In June, the 1988 Issaquah High School graduate and member of the Issaquah 2nd Ward was crowned Miss Washington, and subsequently went to the Miss America Pageant. Of the experience, Jennifer said, "I had a great time. I did the best I could, and met some wonderful people."
She planned to attend BYU as a freshman this fall but duties as Miss Washington have kept her home. In October, she will travel to the Orient as ambassador for the Washington Apple Commission. She garnered $7,000 in scholarships from the Miss America program that have already been earmarked toward university costs.
Nerve damage to her ears during birth resulted in Jennifer having only 19 percent hearing in one ear and 46 percent in the other. With the help of a hearing aid and her self-taught ability to read lips, she started first grade, going in the mornings to a program for the hearing-impaired in one school district, and the rest of the day in her own district.
At the end of the fourth grade, she was ready to attend regular school full-time. Because she didn't want to appear handicapped, she stopped wearing the hearing aid.
Today, she regrets discarding the aid. Even though she could read lips, she missed much of group conversations and comments by teachers writing on the blackboard with their backs to the class.

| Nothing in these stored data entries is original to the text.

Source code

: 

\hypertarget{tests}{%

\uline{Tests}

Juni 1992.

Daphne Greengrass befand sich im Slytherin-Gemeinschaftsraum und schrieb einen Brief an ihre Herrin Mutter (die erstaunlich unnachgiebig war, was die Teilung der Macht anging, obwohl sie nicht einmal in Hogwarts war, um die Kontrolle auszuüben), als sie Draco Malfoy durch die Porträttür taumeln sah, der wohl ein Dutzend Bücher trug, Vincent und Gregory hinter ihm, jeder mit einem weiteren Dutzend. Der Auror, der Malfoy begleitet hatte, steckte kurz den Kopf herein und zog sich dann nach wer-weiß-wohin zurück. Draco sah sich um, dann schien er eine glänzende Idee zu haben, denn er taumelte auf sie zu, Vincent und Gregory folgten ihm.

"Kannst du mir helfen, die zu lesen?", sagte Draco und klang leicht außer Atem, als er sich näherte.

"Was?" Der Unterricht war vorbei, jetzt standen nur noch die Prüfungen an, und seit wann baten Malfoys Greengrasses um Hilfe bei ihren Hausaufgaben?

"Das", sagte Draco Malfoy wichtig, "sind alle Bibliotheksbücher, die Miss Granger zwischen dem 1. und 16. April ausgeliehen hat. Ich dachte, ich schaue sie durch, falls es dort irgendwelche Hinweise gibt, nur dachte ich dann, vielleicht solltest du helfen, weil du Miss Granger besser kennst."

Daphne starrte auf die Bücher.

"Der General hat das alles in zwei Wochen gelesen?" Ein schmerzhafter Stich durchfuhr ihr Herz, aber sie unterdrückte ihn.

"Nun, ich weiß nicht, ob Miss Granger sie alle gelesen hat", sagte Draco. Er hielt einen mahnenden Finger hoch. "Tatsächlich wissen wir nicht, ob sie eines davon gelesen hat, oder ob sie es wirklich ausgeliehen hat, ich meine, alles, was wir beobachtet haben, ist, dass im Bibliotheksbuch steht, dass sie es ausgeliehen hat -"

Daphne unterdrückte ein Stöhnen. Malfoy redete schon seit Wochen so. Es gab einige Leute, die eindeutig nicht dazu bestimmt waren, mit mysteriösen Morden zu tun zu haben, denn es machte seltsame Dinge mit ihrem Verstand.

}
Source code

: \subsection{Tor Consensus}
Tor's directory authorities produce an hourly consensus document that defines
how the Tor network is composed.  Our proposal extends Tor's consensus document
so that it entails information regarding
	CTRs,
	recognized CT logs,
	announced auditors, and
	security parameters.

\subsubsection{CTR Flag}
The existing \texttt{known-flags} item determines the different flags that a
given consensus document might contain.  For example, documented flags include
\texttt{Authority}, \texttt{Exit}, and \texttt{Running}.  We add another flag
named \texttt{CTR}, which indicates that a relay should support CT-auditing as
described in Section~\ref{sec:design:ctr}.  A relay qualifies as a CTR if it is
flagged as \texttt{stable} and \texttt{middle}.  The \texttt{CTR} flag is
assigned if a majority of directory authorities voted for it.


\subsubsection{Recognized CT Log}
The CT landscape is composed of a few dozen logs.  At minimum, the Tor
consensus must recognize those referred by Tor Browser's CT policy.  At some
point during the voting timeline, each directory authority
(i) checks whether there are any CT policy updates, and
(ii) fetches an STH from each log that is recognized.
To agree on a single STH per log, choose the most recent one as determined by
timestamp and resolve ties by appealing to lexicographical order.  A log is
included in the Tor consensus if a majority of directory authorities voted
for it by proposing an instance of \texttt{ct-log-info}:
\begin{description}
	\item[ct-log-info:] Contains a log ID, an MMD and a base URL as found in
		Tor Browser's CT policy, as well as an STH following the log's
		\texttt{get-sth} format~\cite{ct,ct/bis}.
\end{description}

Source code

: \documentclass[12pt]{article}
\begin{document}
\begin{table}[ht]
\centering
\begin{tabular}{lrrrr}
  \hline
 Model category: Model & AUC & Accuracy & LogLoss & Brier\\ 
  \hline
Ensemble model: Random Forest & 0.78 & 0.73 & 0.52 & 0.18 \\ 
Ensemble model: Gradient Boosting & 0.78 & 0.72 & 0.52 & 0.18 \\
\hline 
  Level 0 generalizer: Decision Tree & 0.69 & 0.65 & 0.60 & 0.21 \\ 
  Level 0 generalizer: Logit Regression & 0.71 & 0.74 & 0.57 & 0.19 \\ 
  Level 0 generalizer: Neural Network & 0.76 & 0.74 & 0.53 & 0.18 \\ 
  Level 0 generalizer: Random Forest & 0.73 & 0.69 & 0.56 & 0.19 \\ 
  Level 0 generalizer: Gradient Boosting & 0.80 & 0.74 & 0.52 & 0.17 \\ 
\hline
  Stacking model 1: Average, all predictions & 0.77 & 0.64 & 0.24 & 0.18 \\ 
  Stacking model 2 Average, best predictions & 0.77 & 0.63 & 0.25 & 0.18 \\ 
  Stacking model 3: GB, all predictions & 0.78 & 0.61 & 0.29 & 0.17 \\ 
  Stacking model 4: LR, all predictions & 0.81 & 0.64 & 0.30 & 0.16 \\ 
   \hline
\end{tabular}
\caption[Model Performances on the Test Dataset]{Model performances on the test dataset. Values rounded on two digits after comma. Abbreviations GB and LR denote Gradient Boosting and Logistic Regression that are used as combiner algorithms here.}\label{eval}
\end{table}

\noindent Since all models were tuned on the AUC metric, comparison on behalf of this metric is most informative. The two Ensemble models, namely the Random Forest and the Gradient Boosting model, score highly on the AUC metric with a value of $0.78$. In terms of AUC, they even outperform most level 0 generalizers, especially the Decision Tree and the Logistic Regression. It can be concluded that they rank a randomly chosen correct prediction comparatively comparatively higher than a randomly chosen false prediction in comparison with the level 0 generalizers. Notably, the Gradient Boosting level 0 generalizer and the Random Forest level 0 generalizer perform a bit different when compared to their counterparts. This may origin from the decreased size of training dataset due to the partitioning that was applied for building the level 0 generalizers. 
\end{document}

"I wanted to blend in," Jennifer recalled. "But it was hard because I concentrated so hard to hear. Academically and socially it was a struggle."
She studied textbooks carefully to try to compensate for what she missed in class discussions and the explanations of teachers she didn't hear.
As a youngster, Jennifer was shy. During high school, she gained confidence by marching on the drill team, playing piano solos at Church, accompanying Primary and choirs, and serving as Laurel president in her ward.
Her favorite quote is on a calendar: "When you remain true to your beliefs, loyal to your ideals, faithful to your dreams, you remain forever free." She tries to live up to that.